By Ravichandran D. J. Paul
KUALA LUMPUR, Jan. 1 (PNA/Bernama) — Welcome Jan 1, 2012, the start of the new year and the date where the Competition Act 2010 comes into effect to foster healthy competition among businesses and promote investor confidence in Malaysia.
Malaysia is the fourth Asean nation to introduce specific rules to govern competition and ensure fair market play after Indonesia and Thailand introduced similar legislation in 1999, and Singapore in 2004.
Today there are more than 100 competition laws in the world, with the first legislation piece can be traced back to the famous Sherman Anti-Trust Act passed in 1890 by the US Congress.
Many will recall the famous United States vs. Microsoft civil suit filed pursuant to the Sherman Antitrust Act on claims that Microsoft Corporation had abused its dominant position to eliminate its opponents in marketing the company’s offerings.

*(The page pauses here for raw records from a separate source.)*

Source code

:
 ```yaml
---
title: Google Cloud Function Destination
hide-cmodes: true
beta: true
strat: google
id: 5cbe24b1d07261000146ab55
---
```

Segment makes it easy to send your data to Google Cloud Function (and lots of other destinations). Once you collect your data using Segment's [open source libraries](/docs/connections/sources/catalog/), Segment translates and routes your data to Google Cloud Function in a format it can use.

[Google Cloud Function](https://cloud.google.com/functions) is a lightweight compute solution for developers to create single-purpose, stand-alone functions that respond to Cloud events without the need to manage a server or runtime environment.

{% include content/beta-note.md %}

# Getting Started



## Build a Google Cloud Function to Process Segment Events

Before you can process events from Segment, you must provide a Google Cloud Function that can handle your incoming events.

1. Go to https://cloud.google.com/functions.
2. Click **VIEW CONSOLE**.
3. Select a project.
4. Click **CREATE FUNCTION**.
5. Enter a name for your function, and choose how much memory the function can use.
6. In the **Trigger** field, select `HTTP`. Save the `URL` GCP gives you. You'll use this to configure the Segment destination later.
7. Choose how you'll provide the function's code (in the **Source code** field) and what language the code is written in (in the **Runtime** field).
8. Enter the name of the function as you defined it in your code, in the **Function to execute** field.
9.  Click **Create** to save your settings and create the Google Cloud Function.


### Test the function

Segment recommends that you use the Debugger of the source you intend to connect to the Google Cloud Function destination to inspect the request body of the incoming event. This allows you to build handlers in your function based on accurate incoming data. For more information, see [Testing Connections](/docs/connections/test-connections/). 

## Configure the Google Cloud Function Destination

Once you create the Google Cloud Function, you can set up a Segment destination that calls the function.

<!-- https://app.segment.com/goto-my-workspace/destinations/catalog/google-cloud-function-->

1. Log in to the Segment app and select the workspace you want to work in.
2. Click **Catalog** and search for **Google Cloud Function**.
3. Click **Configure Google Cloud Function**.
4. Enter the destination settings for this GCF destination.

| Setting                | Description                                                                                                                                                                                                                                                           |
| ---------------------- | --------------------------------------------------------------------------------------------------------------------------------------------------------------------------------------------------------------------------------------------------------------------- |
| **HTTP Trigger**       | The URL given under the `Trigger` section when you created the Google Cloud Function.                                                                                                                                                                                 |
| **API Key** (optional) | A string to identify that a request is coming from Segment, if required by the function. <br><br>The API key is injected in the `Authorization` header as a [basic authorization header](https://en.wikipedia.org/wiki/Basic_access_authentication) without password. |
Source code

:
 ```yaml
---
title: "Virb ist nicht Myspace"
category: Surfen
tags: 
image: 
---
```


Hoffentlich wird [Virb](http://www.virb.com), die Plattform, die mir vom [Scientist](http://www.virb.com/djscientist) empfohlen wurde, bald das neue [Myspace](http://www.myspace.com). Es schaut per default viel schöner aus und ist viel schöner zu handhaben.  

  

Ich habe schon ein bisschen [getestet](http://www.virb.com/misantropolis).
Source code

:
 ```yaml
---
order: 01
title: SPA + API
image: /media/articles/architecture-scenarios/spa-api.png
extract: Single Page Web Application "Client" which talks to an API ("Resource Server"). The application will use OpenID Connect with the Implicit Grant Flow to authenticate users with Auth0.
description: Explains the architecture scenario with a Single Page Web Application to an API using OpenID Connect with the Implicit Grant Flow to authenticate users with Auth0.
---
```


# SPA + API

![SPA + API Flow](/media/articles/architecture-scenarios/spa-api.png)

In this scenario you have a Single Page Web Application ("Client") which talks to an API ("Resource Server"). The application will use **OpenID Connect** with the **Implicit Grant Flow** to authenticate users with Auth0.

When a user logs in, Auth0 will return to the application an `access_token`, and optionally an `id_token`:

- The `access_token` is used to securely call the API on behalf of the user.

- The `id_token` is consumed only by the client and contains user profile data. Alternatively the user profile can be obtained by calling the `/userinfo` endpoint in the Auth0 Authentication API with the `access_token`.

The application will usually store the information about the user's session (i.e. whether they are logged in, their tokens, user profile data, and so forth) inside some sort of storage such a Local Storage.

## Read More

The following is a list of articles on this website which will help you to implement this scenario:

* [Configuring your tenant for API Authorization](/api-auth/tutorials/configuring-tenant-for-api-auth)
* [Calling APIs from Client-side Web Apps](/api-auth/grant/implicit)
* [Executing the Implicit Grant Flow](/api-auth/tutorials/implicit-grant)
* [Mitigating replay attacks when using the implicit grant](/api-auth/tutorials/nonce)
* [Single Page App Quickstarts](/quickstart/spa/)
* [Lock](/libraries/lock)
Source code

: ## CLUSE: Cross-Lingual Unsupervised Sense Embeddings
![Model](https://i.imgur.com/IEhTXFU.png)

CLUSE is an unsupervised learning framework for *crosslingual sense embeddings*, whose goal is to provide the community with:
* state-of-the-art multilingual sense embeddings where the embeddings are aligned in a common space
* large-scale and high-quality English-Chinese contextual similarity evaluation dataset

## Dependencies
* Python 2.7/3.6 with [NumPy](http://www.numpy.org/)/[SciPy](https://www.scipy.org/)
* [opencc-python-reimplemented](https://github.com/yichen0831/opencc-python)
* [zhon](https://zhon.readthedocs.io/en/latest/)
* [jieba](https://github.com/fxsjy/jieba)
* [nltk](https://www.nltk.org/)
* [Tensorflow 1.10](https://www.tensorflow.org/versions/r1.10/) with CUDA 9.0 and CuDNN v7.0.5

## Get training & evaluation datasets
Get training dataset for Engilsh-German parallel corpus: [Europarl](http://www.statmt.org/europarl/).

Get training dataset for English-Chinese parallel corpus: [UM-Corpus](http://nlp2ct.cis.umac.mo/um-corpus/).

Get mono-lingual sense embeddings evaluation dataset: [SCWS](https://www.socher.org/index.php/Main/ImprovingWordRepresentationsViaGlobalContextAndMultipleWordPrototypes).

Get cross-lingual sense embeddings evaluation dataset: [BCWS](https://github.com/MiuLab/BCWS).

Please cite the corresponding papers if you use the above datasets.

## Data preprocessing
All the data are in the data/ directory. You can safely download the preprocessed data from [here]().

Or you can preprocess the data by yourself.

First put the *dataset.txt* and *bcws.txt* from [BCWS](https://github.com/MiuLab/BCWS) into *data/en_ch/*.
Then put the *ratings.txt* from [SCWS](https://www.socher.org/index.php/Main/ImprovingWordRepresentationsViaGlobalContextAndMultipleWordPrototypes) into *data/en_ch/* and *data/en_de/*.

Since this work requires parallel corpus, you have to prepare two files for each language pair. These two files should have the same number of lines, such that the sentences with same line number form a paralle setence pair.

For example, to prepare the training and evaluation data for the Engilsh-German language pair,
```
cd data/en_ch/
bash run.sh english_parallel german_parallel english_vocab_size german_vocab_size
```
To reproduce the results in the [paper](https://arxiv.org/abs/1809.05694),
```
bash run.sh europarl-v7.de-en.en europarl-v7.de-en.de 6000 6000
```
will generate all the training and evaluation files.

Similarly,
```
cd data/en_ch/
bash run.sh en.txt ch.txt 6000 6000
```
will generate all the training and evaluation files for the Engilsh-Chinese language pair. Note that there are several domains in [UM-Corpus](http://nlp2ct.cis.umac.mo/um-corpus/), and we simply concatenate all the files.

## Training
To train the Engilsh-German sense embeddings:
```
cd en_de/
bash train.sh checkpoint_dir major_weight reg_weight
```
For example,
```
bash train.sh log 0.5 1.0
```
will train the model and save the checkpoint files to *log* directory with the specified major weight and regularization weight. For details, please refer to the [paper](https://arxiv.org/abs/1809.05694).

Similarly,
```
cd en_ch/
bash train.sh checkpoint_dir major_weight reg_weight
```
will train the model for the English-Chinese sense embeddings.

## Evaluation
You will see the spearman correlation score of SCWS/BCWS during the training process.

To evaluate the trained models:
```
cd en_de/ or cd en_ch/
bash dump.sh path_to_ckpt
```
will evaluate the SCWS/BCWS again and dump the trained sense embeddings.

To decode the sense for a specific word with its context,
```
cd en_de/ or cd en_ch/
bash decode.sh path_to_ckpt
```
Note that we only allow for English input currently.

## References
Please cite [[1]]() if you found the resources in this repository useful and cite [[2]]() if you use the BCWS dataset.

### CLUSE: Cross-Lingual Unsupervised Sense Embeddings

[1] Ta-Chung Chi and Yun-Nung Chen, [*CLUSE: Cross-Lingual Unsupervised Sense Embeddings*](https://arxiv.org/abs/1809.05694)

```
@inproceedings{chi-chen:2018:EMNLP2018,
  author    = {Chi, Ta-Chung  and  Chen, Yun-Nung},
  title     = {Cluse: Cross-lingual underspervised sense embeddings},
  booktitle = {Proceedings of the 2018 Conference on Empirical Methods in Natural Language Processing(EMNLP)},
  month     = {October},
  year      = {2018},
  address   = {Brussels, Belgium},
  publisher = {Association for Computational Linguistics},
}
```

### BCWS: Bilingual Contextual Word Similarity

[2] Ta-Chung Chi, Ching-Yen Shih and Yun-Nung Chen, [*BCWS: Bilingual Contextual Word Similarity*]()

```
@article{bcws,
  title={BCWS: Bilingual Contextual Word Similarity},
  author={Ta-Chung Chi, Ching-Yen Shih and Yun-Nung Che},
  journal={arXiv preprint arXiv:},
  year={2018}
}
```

Back home, the Malaysian Competition Commission (MyCC) has already raised eyebrows when it indicated that its first task after the law came into effect is to look for anti competitive elements following the share swap deal between Malaysian Airlines (MAS) and AirAsia.
Nonetheless, in the present day context, the Competition Act 2010 brings Malaysia on par with the developed nations of the world.
The Competition Act is designed not only to promote efficient functioning of the markets but will also benefit the man on the street with competitively priced goods and services engendered by healthy competition.
The MyCC chairwoman Tan Sri Norma Yaakob during a recent talk organized by International Chamber of Commerce Malaysia noted that there are two major prohibitions under the legislation, i.e. anti competitive agreements and abuse of dominant positions.
“This Act is intended to promote a competitive environment and give foreign investors more confidence in the country’s business practices.
“Most crucial is that the Act will govern all firms, including government-linked companies (GLCs).
She emphasized that the law was not designed to inhibit business but to create a level playing field for industry players.
As for some organizations, she pointed out the competition law is nothing new. Malaysian Airlines is a good example where it successfully countered the “anti-competitive behavior” claim by the European Commission in 2010. Another 11 foreign airlines were not so lucky as the Europe’s competition watchdog slapped a fine totaling almost 800 million euros (1.1 billion US dollars) after finding they had coordinated pricing on their cargo business.
THE DOS AND DON’TS
At the domestic level, companies have to be familiar with the dos and don’ts of the Competition Act and appear more vigilant.
She said it might be useful to review existing internal processes, procedures and behavior to ensure compliance with the Act.
Companies were also advised to look at existing agreements that might run foul of the law. It might be good practice to establish a competition compliance program within the organization itself to manage these issues effectively.
Most important, the companies and their representatives have to be reminded not to engage in discussions that might be viewed as anti-competitive in nature. This would entail communications in relation to price-fixing, bid rigging etc.
“This is crucial, as a breach of the Act can hurt the company and disrupt business operations and not to mention a loss of reputation as well as a hefty fine up to 10 per cent of the enterprise’s worldwide turnover,” she said.
“Competition Act is part of the building blocks for us to compete on the global front. For the year 2011 our efforts paid off,” she said.
Malaysia had jumped five spots to 18th from 23rd in the World Bank’s ranking for 2011 in Ease of Doing Business on the back of reform under the New Economic Model, coming in fifth among all East Asian economies behind Singapore, Hong Kong, Korea and Thailand.
“We regained 21st place ranking in the World Economic Forum’s Global Competitiveness Index in 2011 after falling to 26th in 2010,” she said.